Attorneys for suspended Hall of Fame trainer Bob Baffert have asked a federal court in Kentucky to allow them to withdraw a request for a preliminary injunction that would have stopped Churchill Downs from enforcing a two-year ban of the trainer, according to court filings.
The motion was filed in the U.S. District Court for the Eastern District of Kentucky on Monday, the same day that a 90-day suspension of Baffert went into effect. In asking for the preliminary injunction to be withdrawn, the motion cites a pending appeal of the 90-day suspension in front of the Kentucky Horse Racing Commission that is scheduled to start April 18.
“Final relief through the KHRC’s administrative review process will likewise take months,” the motion states, in arguing that the preliminary injunction is no longer relevant.
Churchill Downs Inc. banned Baffert from all its tracks through the 2023 Kentucky Derby shortly after Baffert acknowledged that his horse Medina Spirit tested positive for the regulated corticosteroid betamethasone after winning last year’s Derby. In February, stewards in Kentucky suspended Baffert for 90 days because of the positive, and efforts by Baffert to have the suspension stayed while he appeals the penalty have been unsuccessful.
Baffert filed a lawsuit seeking a preliminary injunction against the Churchill ban last month, 10 months after Churchill put the ban in place. Courts have consistently upheld the rights of private companies to ban individuals, provided the ban is not based on protected traits or classes.

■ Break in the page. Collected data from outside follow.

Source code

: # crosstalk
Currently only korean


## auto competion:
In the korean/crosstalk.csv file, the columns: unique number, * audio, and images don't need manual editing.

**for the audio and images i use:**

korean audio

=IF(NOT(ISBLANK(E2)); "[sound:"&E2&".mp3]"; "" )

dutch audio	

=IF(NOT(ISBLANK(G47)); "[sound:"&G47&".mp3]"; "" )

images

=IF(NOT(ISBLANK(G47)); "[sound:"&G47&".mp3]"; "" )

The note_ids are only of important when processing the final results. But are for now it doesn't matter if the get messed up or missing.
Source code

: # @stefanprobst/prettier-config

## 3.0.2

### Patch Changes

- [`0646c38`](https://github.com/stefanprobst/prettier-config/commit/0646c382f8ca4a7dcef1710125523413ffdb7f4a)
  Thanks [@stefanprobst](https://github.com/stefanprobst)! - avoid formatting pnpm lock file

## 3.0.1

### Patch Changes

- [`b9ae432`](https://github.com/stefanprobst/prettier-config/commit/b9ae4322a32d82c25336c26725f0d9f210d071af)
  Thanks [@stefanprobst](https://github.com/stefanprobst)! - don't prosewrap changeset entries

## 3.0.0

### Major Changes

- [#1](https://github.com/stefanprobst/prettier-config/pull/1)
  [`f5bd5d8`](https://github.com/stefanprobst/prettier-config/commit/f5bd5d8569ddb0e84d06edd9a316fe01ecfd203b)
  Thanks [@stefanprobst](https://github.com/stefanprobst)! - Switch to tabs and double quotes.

The motion to withdraw the request for a preliminary injunction acknowledges that the 90-day suspension has made moot a central part of the request, that the harm posed to Baffert by the two-year ban be “both certain and immediate.” Baffert’s 90-day suspension removes any possibility that the trainer could enter horses in the 2022 Kentucky Derby, and his horses have already been transferred to other trainers.
“The nature of the harm alleged in the complaint is wide-ranging, but the harm asserted in the motion for a preliminary injunction focused almost entirely on the injuries to the plaintiffs’ business operations related” to the running of this year’s Derby, the motion states.
The motion reiterates that Baffert has “a strong likelihood of success” in ultimately winning a case seeking the lifting of the ban.
A judge in the case had set a hearing date of April 15 to consider oral arguments for the motion for preliminary injunction. The Monday filing asks the court to “strike the hearing date” and approve the motion to withdraw “without prejudice.”